Sarah Palin: A Rude October Surprise Party on Halloween

Even Democratic men who are "my friends," tell me Sarah Palin has bewitched them with her coy winks and winsome country cousin ways.
This post was published on the now-closed HuffPost Contributor platform. Contributors control their own work and posted freely to our site. If you need to flag this entry as abusive, send us an email.

American women in our 40s, unite against Sarah Palin!

A specter's on the loose: the woman from Wasilla may be the way we are remembered and represented in the nation's history: a scary thought for Halloween.

We're not the only ones spooked and sobered. Suffragette spirits are stirring, whispering in the wind to say they did not march to the White House and get force-fed in jail so this one could rap-dance like a weird sister in Macbeth. Wearing her best new black costume on Saturday Night Live, Sarah Palin cast a midnight spell across the Lower 48.

The woman who would be Vice President is also loving every moment she spends onstage in the lights of the Lower 48. The Republican's quest to become a "first" has now broadened in scope, if she can emerge as a winner out of a wreckage of losers.

And what about her lack of book-learnin' ? She's like the member of your book club who swans in, utterly undaunted in conversation by the fact she has rarely read the book.

Truly the last time history played such a cruel joke for the jack-o'-lanterns was when Clarence Thomas was nominated to the U.S. Supreme Court seat held by the great civil rights lawyer and Justice Thurgood Marshall. The appointment was an affront, as Thomas is ideologically opposed to Marshall's legacy.

Palin is alarmingly ahistorical. She's said zero on the long struggle and road to citizenship women walked and marched. With the opening of doors at Ivy Leagues universities, the military and their academies, and then the professions, we in our generation became the first females to grow up thinking we could do pretty much as we pleased. But when we were born in the 1960s, the only woman Senator of note was Maine's Margaret Chase Smith.

Ask Palin what three major American heroines are depicted in one statue in the U.S. Capitol Rotunda. (Only three woman are portrayed in the Rotunda, the gallery of Founding Fathers and other leading men in the American story.)

Palin has not sent any thank you notes to history. She seems to think progress by our foremothers was all about Title IX -- funding for girls and women's athletics. Let it not be forgot she was a beauty queen and basketball star, highlights in a biography made of thin gruel.

Men, even Democratic men who are "my friends," tell me Sarah Palin has bewitched them with her coy winks and winsome country cousin ways. Her wind-chime pipes enchant listeners until they realize what a mean punch she packs.

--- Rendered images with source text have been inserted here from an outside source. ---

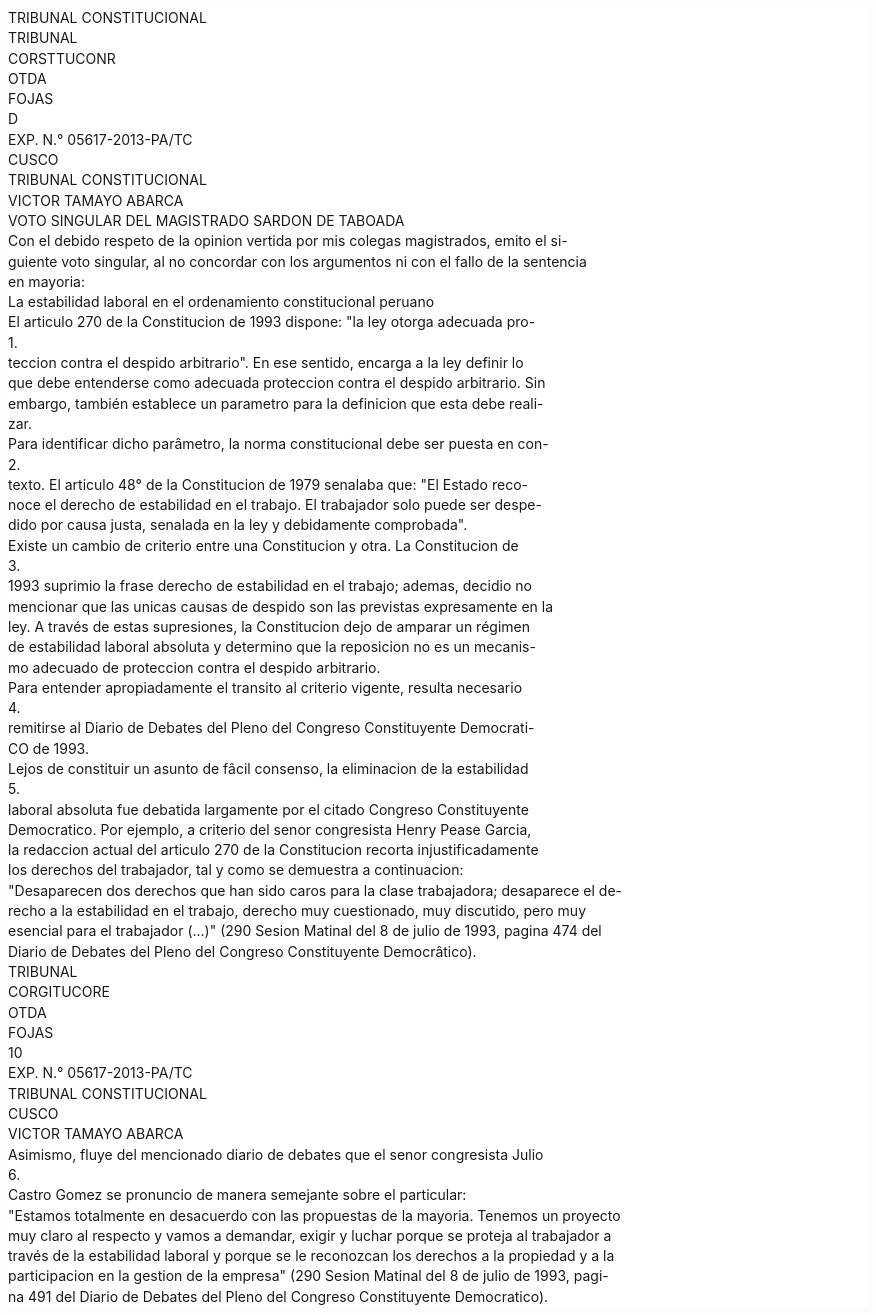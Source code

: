 TRIBUNAL CONSTITUCIONAL  
TRIBUNAL  
CORSTTUCONR  
OTDA  
FOJAS  
D  
EXP. N.° 05617-2013-PA/TC  
CUSCO  
TRIBUNAL CONSTITUCIONAL  
VICTOR TAMAYO ABARCA  
VOTO SINGULAR DEL MAGISTRADO SARDON DE TABOADA  
Con el debido respeto de la opinion vertida por mis colegas magistrados, emito el si-  
guiente voto singular, al no concordar con los argumentos ni con el fallo de la sentencia  
en mayoria:  
La estabilidad laboral en el ordenamiento constitucional peruano  
El articulo 270 de la Constitucion de 1993 dispone: "la ley otorga adecuada pro-  
1.  
teccion contra el despido arbitrario". En ese sentido, encarga a la ley definir lo  
que debe entenderse como adecuada proteccion contra el despido arbitrario. Sin  
embargo, también establece un parametro para la definicion que esta debe reali-  
zar.  
Para identificar dicho parâmetro, la norma constitucional debe ser puesta en con-  
2.  
texto. El articulo 48° de la Constitucion de 1979 senalaba que: "El Estado reco-  
noce el derecho de estabilidad en el trabajo. El trabajador solo puede ser despe-  
dido por causa justa, senalada en la ley y debidamente comprobada".  
Existe un cambio de criterio entre una Constitucion y otra. La Constitucion de  
3.  
1993 suprimio la frase derecho de estabilidad en el trabajo; ademas, decidio no  
mencionar que las unicas causas de despido son las previstas expresamente en la  
ley. A través de estas supresiones, la Constitucion dejo de amparar un régimen  
de estabilidad laboral absoluta y determino que la reposicion no es un mecanis-  
mo adecuado de proteccion contra el despido arbitrario.  
Para entender apropiadamente el transito al criterio vigente, resulta necesario  
4.  
remitirse al Diario de Debates del Pleno del Congreso Constituyente Democrati-  
CO de 1993.  
Lejos de constituir un asunto de fâcil consenso, la eliminacion de la estabilidad  
5.  
laboral absoluta fue debatida largamente por el citado Congreso Constituyente  
Democratico. Por ejemplo, a criterio del senor congresista Henry Pease Garcia,  
la redaccion actual del articulo 270 de la Constitucion recorta injustificadamente  
los derechos del trabajador, tal y como se demuestra a continuacion:  
"Desaparecen dos derechos que han sido caros para la clase trabajadora; desaparece el de-  
recho a la estabilidad en el trabajo, derecho muy cuestionado, muy discutido, pero muy  
esencial para el trabajador (...)" (290 Sesion Matinal del 8 de julio de 1993, pagina 474 del  
Diario de Debates del Pleno del Congreso Constituyente Democrâtico).  
TRIBUNAL  
CORGITUCORE  
OTDA  
FOJAS  
10  
EXP. N.° 05617-2013-PA/TC  
TRIBUNAL CONSTITUCIONAL  
CUSCO  
VICTOR TAMAYO ABARCA  
Asimismo, fluye del mencionado diario de debates que el senor congresista Julio  
6.  
Castro Gomez se pronuncio de manera semejante sobre el particular:  
"Estamos totalmente en desacuerdo con las propuestas de la mayoria. Tenemos un proyecto  
muy claro al respecto y vamos a demandar, exigir y luchar porque se proteja al trabajador a  
través de la estabilidad laboral y porque se le reconozcan los derechos a la propiedad y a la  
participacion en la gestion de la empresa" (290 Sesion Matinal del 8 de julio de 1993, pagi-  
na 491 del Diario de Debates del Pleno del Congreso Constituyente Democratico).  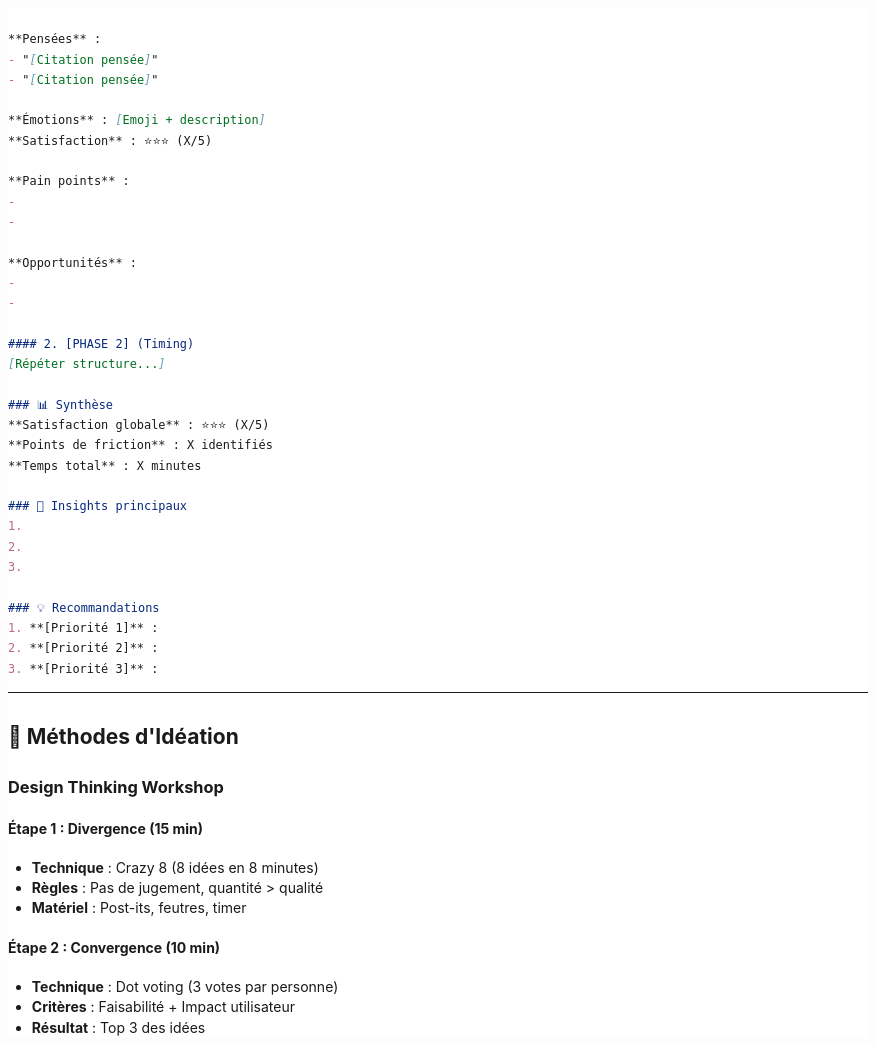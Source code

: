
 ```markdown

**Pensées** :
- "[Citation pensée]"
- "[Citation pensée]"

**Émotions** : [Emoji + description]
**Satisfaction** : ⭐⭐⭐ (X/5)

**Pain points** :
- 
- 

**Opportunités** :
- 
- 

#### 2. [PHASE 2] (Timing)
[Répéter structure...]

### 📊 Synthèse
**Satisfaction globale** : ⭐⭐⭐ (X/5)
**Points de friction** : X identifiés
**Temps total** : X minutes

### 🎯 Insights principaux
1. 
2. 
3. 

### 💡 Recommandations
1. **[Priorité 1]** : 
2. **[Priorité 2]** : 
3. **[Priorité 3]** : 
```

---

## 🔄 Méthodes d'Idéation

### Design Thinking Workshop

#### **Étape 1 : Divergence (15 min)**
- **Technique** : Crazy 8 (8 idées en 8 minutes)
- **Règles** : Pas de jugement, quantité > qualité
- **Matériel** : Post-its, feutres, timer

#### **Étape 2 : Convergence (10 min)**
- **Technique** : Dot voting (3 votes par personne)
- **Critères** : Faisabilité + Impact utilisateur
- **Résultat** : Top 3 des idées
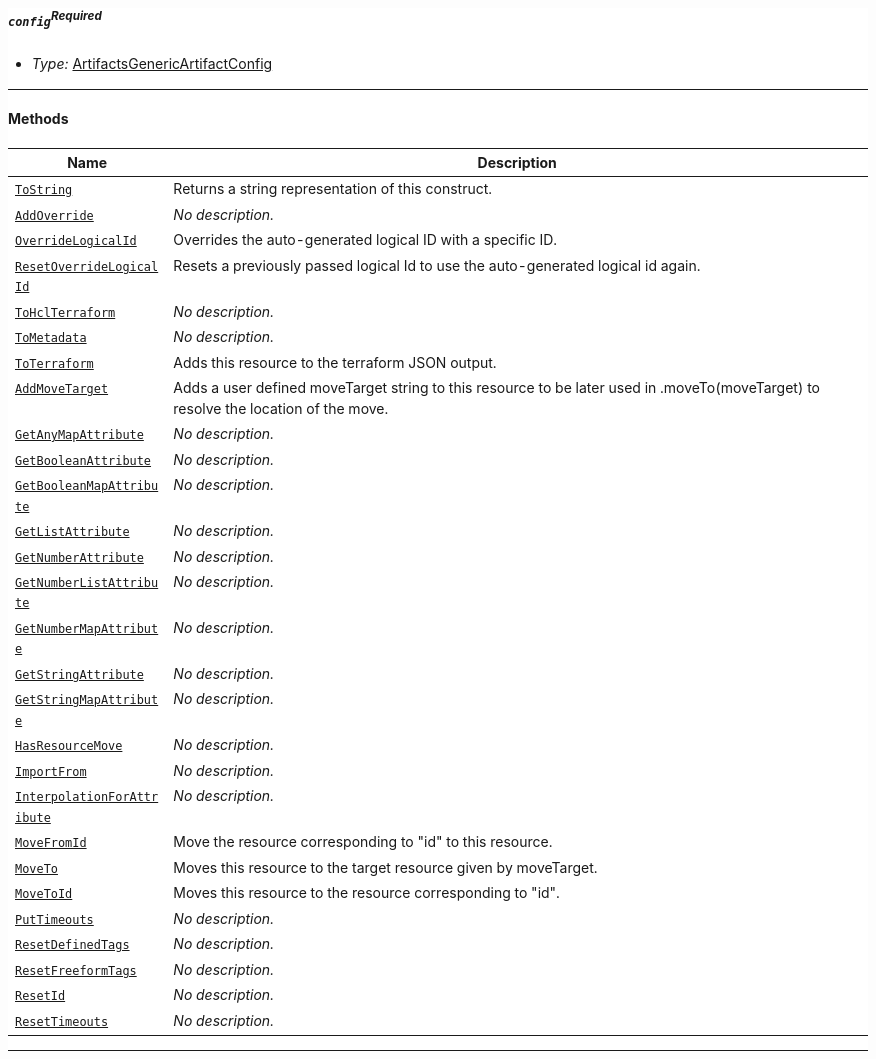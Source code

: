 
##### `config`<sup>Required</sup> <a name="config" id="rhizo-co-terraform-provider-oci.artifactsGenericArtifact.ArtifactsGenericArtifact.Initializer.parameter.config"></a>

- *Type:* <a href="#rhizo-co-terraform-provider-oci.artifactsGenericArtifact.ArtifactsGenericArtifactConfig">ArtifactsGenericArtifactConfig</a>

---

#### Methods <a name="Methods" id="Methods"></a>

| **Name** | **Description** |
| --- | --- |
| <code><a href="#rhizo-co-terraform-provider-oci.artifactsGenericArtifact.ArtifactsGenericArtifact.toString">ToString</a></code> | Returns a string representation of this construct. |
| <code><a href="#rhizo-co-terraform-provider-oci.artifactsGenericArtifact.ArtifactsGenericArtifact.addOverride">AddOverride</a></code> | *No description.* |
| <code><a href="#rhizo-co-terraform-provider-oci.artifactsGenericArtifact.ArtifactsGenericArtifact.overrideLogicalId">OverrideLogicalId</a></code> | Overrides the auto-generated logical ID with a specific ID. |
| <code><a href="#rhizo-co-terraform-provider-oci.artifactsGenericArtifact.ArtifactsGenericArtifact.resetOverrideLogicalId">ResetOverrideLogicalId</a></code> | Resets a previously passed logical Id to use the auto-generated logical id again. |
| <code><a href="#rhizo-co-terraform-provider-oci.artifactsGenericArtifact.ArtifactsGenericArtifact.toHclTerraform">ToHclTerraform</a></code> | *No description.* |
| <code><a href="#rhizo-co-terraform-provider-oci.artifactsGenericArtifact.ArtifactsGenericArtifact.toMetadata">ToMetadata</a></code> | *No description.* |
| <code><a href="#rhizo-co-terraform-provider-oci.artifactsGenericArtifact.ArtifactsGenericArtifact.toTerraform">ToTerraform</a></code> | Adds this resource to the terraform JSON output. |
| <code><a href="#rhizo-co-terraform-provider-oci.artifactsGenericArtifact.ArtifactsGenericArtifact.addMoveTarget">AddMoveTarget</a></code> | Adds a user defined moveTarget string to this resource to be later used in .moveTo(moveTarget) to resolve the location of the move. |
| <code><a href="#rhizo-co-terraform-provider-oci.artifactsGenericArtifact.ArtifactsGenericArtifact.getAnyMapAttribute">GetAnyMapAttribute</a></code> | *No description.* |
| <code><a href="#rhizo-co-terraform-provider-oci.artifactsGenericArtifact.ArtifactsGenericArtifact.getBooleanAttribute">GetBooleanAttribute</a></code> | *No description.* |
| <code><a href="#rhizo-co-terraform-provider-oci.artifactsGenericArtifact.ArtifactsGenericArtifact.getBooleanMapAttribute">GetBooleanMapAttribute</a></code> | *No description.* |
| <code><a href="#rhizo-co-terraform-provider-oci.artifactsGenericArtifact.ArtifactsGenericArtifact.getListAttribute">GetListAttribute</a></code> | *No description.* |
| <code><a href="#rhizo-co-terraform-provider-oci.artifactsGenericArtifact.ArtifactsGenericArtifact.getNumberAttribute">GetNumberAttribute</a></code> | *No description.* |
| <code><a href="#rhizo-co-terraform-provider-oci.artifactsGenericArtifact.ArtifactsGenericArtifact.getNumberListAttribute">GetNumberListAttribute</a></code> | *No description.* |
| <code><a href="#rhizo-co-terraform-provider-oci.artifactsGenericArtifact.ArtifactsGenericArtifact.getNumberMapAttribute">GetNumberMapAttribute</a></code> | *No description.* |
| <code><a href="#rhizo-co-terraform-provider-oci.artifactsGenericArtifact.ArtifactsGenericArtifact.getStringAttribute">GetStringAttribute</a></code> | *No description.* |
| <code><a href="#rhizo-co-terraform-provider-oci.artifactsGenericArtifact.ArtifactsGenericArtifact.getStringMapAttribute">GetStringMapAttribute</a></code> | *No description.* |
| <code><a href="#rhizo-co-terraform-provider-oci.artifactsGenericArtifact.ArtifactsGenericArtifact.hasResourceMove">HasResourceMove</a></code> | *No description.* |
| <code><a href="#rhizo-co-terraform-provider-oci.artifactsGenericArtifact.ArtifactsGenericArtifact.importFrom">ImportFrom</a></code> | *No description.* |
| <code><a href="#rhizo-co-terraform-provider-oci.artifactsGenericArtifact.ArtifactsGenericArtifact.interpolationForAttribute">InterpolationForAttribute</a></code> | *No description.* |
| <code><a href="#rhizo-co-terraform-provider-oci.artifactsGenericArtifact.ArtifactsGenericArtifact.moveFromId">MoveFromId</a></code> | Move the resource corresponding to "id" to this resource. |
| <code><a href="#rhizo-co-terraform-provider-oci.artifactsGenericArtifact.ArtifactsGenericArtifact.moveTo">MoveTo</a></code> | Moves this resource to the target resource given by moveTarget. |
| <code><a href="#rhizo-co-terraform-provider-oci.artifactsGenericArtifact.ArtifactsGenericArtifact.moveToId">MoveToId</a></code> | Moves this resource to the resource corresponding to "id". |
| <code><a href="#rhizo-co-terraform-provider-oci.artifactsGenericArtifact.ArtifactsGenericArtifact.putTimeouts">PutTimeouts</a></code> | *No description.* |
| <code><a href="#rhizo-co-terraform-provider-oci.artifactsGenericArtifact.ArtifactsGenericArtifact.resetDefinedTags">ResetDefinedTags</a></code> | *No description.* |
| <code><a href="#rhizo-co-terraform-provider-oci.artifactsGenericArtifact.ArtifactsGenericArtifact.resetFreeformTags">ResetFreeformTags</a></code> | *No description.* |
| <code><a href="#rhizo-co-terraform-provider-oci.artifactsGenericArtifact.ArtifactsGenericArtifact.resetId">ResetId</a></code> | *No description.* |
| <code><a href="#rhizo-co-terraform-provider-oci.artifactsGenericArtifact.ArtifactsGenericArtifact.resetTimeouts">ResetTimeouts</a></code> | *No description.* |

---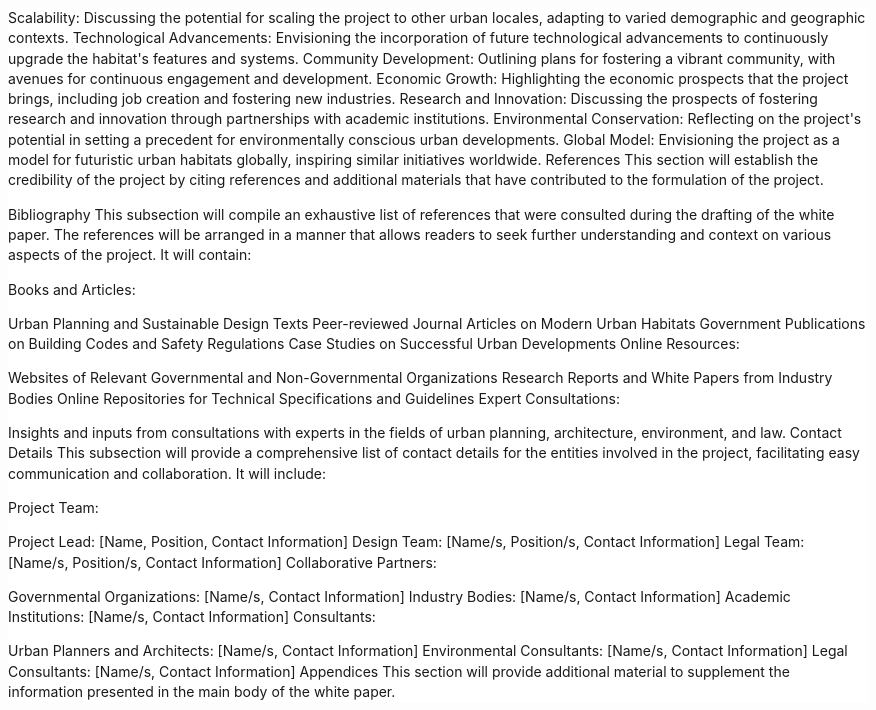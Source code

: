 Scalability: Discussing the potential for scaling the project to other urban locales, adapting to varied demographic and geographic contexts.
Technological Advancements: Envisioning the incorporation of future technological advancements to continuously upgrade the habitat's features and systems.
Community Development: Outlining plans for fostering a vibrant community, with avenues for continuous engagement and development.
Economic Growth: Highlighting the economic prospects that the project brings, including job creation and fostering new industries.
Research and Innovation: Discussing the prospects of fostering research and innovation through partnerships with academic institutions.
Environmental Conservation: Reflecting on the project's potential in setting a precedent for environmentally conscious urban developments.
Global Model: Envisioning the project as a model for futuristic urban habitats globally, inspiring similar initiatives worldwide.
References
This section will establish the credibility of the project by citing references and additional materials that have contributed to the formulation of the project.

Bibliography 
This subsection will compile an exhaustive list of references that were consulted during the drafting of the white paper. The references will be arranged in a manner that allows readers to seek further understanding and context on various aspects of the project. It will contain:

Books and Articles:

Urban Planning and Sustainable Design Texts
Peer-reviewed Journal Articles on Modern Urban Habitats
Government Publications on Building Codes and Safety Regulations
Case Studies on Successful Urban Developments
Online Resources:

Websites of Relevant Governmental and Non-Governmental Organizations
Research Reports and White Papers from Industry Bodies
Online Repositories for Technical Specifications and Guidelines
Expert Consultations:

Insights and inputs from consultations with experts in the fields of urban planning, architecture, environment, and law.
Contact Details 
This subsection will provide a comprehensive list of contact details for the entities involved in the project, facilitating easy communication and collaboration. It will include:

Project Team:

Project Lead: [Name, Position, Contact Information]
Design Team: [Name/s, Position/s, Contact Information]
Legal Team: [Name/s, Position/s, Contact Information]
Collaborative Partners:

Governmental Organizations: [Name/s, Contact Information]
Industry Bodies: [Name/s, Contact Information]
Academic Institutions: [Name/s, Contact Information]
Consultants:

Urban Planners and Architects: [Name/s, Contact Information]
Environmental Consultants: [Name/s, Contact Information]
Legal Consultants: [Name/s, Contact Information]
Appendices
This section will provide additional material to supplement the information presented in the main body of the white paper.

Columnist Kathleen Parker wrote in the Washington Post that John McCain chose Palin after becoming smitten with her over an hour-long coffee klatch under a sycamore tree where he lives. Just the two of them. Palin is nothing if not persuasive in person, blessed with the political talents of charisma and confidence.

Ironically, McCain bet she'd bring him a wave of women supporters. More than half the electorate views her unfavorably, and men like her better than women. We're shocked, shocked.

My friends also say Palin will be leader of the Republican party as of Nov. 5th and clearly has her sights set on conquering Washington. Heck, she could take convicted felon Ted Steven's Senate seat in a heartbeat with a magic trick of appointing herself if he resigns. Then she could get seriously ready for her desire to be "in charge" of that august body. (Good luck with that; a loaded-for-bear Hillary Clinton will be right across the aisle.)

No, we surely haven't seen the last of this small-town governor who wants to "drill, baby, drill" in the pristine Arctic wilderness of her state of Alaska. Over the years, the U.S. Senate has held the line on protecting that precious environmental inheritance. But all we can do is wait until Mrs. Palin comes to Washington.

Even more to blame than McCain is the wily pundit, William Kristol, former adviser to Vice President Dan Quayle and a Washington denizen. "Conservative " is too good a word, given how much he likes radical game-changers. But this time he crossed a bridge into snowy and unknown terrain: Sarah Palin makes Dan Quayle look like Henry Kissinger.

On a cruise last year with like-minded men of the pen and their families, Kristol paid a call on the fetching governor of Alaska. The group was wined and dined in the mansion. He obfuscated his friendly ties in a recent New York Times Op-Ed column, only disclosing they had met before under "far more relaxed" circumstances. Jane Mayer reported the delicious scene in an excellent New Yorker article.

Kristol promoted Palin for the pick publicly and privately. Palin, he said this summer, is "my heartthrob."

Tell that to Lucretia Mott, Elizabeth Cady Stanton and Susan B. Anthony in thunder, lightening and rain. They will not suffer Sarah Palin gladly.

Jamie Stiehm is a political journalist in Washington.